Quatorze ans après le « Printemps arabe », après le bruit et la fureur des révolutions et des guerres civiles, la poussière retombe et l’on contemple avec tristesse le grand registre des pertes et des profits. Partout dans le monde arabe, l’autoritarisme, la corruption et les injustices fondamentales se portent très bien. Les libertés, la justice sociale n’ont pas progressé nulle part. Le Maroc a bel et bien enclenché une réforme profonde de sa protection sociale, mais un gouffre persiste entre les annonces des taux de couverture grandioses et de la réalité pitoyable de l’accès aux services.
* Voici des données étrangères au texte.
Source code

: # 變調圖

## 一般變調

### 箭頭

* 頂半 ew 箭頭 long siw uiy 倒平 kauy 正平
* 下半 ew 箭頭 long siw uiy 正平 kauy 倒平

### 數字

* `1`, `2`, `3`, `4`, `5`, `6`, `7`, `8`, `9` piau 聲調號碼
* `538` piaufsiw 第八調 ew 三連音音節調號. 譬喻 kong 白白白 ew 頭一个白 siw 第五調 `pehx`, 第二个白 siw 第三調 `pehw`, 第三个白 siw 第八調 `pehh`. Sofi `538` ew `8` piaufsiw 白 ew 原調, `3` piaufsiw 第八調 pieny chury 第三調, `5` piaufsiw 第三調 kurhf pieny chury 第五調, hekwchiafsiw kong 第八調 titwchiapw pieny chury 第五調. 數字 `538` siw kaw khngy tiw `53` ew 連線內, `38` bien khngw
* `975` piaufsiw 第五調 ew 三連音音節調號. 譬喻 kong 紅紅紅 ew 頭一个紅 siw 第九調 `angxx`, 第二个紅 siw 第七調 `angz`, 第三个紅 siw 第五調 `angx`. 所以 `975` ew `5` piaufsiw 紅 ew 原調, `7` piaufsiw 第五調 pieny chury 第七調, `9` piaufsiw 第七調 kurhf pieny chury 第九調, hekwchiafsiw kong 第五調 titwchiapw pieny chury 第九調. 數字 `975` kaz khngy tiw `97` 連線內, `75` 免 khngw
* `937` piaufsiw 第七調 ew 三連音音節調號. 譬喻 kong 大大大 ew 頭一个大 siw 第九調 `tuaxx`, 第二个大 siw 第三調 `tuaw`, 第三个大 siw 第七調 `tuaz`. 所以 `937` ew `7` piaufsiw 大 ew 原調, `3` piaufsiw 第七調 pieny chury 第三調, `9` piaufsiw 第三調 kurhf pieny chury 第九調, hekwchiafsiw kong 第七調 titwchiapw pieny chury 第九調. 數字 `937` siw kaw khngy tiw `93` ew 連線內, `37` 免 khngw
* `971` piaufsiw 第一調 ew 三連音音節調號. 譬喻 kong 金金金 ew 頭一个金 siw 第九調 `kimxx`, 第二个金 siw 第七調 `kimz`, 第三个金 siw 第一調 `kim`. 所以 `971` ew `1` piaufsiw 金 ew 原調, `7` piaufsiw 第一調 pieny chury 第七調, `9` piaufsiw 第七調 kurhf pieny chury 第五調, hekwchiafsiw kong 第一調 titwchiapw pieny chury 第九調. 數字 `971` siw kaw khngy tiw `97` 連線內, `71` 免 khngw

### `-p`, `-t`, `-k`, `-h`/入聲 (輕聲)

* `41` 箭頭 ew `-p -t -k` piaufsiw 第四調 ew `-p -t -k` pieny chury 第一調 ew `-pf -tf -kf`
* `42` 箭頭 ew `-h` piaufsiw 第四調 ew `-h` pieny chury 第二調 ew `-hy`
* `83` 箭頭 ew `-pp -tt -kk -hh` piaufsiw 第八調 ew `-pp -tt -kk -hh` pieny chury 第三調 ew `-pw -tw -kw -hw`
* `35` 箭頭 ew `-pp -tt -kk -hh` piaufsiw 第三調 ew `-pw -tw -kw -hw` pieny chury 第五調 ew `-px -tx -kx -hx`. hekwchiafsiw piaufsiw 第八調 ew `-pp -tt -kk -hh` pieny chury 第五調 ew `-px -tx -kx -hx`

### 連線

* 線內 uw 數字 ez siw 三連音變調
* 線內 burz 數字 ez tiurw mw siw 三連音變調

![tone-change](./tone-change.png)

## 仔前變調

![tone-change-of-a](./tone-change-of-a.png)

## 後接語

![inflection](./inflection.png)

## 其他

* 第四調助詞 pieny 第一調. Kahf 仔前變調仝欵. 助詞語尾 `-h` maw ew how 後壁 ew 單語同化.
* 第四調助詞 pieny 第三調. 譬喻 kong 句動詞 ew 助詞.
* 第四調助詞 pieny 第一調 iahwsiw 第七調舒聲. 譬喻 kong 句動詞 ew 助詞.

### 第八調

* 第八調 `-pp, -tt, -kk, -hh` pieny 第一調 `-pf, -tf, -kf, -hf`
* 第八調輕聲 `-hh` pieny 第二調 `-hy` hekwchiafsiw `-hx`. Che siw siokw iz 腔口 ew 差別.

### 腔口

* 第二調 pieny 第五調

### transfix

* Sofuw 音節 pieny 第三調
Les procès des journalistes, activistes, militants des droits de l’homme et simples particuliers ayant le tort d’énoncer leurs convictions sur les réseaux sociaux, ont repris partout et de plus belles. Peu de jours après mon retour de Tunis, un procès s’ouvrait contre une quarantaine de personnalités de l’opposition, risquant jusqu’à la peine de mort pour « conspiration contre l’Etat ».

Chez nous, le même jour ou presque, Fouad Abdelmoumni déjà emprisonné sous les années de plombs, se vit de nouveau condamné à 6 mois ferme, pour un post sur Facebook. La famille d’un podcasteur expatrié et turbulent, Hicham Jerando, se faisait arrêter, y compris sa nièce de 13 ans. Le président de l’association des victimes du séisme d’Al Haouz voyait sa peine alourdie à un an en appel. Des articles de presse expliquent froidement que les accusations sont très sérieuses et les enquêtes délicates. Quelques voix courageuses s’élèvent pour dire l’indignation qui étreint les cœurs de celles et ceux qui reconnaissent ce qui advient devant nous. Le feu se rallumera-t-il ?

Il y a quatorze ans, en Tunisie, j’ai parlé des heures avec un inconnu en burnous de la Tunisie, du Maroc et des Révolutions. Je ne me souviens pas de grand-chose, mais je me souviens de ceci : nous n’avions pas encore vécu toutes ces déceptions, et nous avions une espérance profonde, infinie, pour nos pays respectifs. Et nous ignorions à quelle point cette espérance serait mise à l’épreuve par les années qui allaient suivre. Et c’est au plus fort de l’épreuve, qu’il faut s’en souvenir et tenir bon. Car comme dit le poète Chebbi :

  إذا الشعب يوماً أراد الحيـــــــاة فلا بــدّ أن يستجيب القــــدر  

   ولا بدّ للــــيل أن ينجلــــــــــي  ولا بـــدّ للقيـــد أن ينكســــر             

Lorsqu’un jour le peuple veut vivre, Force est pour le Destin, de répondre Force est pour les ténèbres de se dissiper, Force est pour les chaînes de se briser.

 En prenant la route pour Tunis au petit matin, j’emportai avec moi un sentiment qui ne devait plus jamais me quitter : une affection profonde, indélébile pour la Tunisie et son peuple.

  


Soirée à Tunis, au club Gingembre, la volonté de vivre, peu importe les chaînes.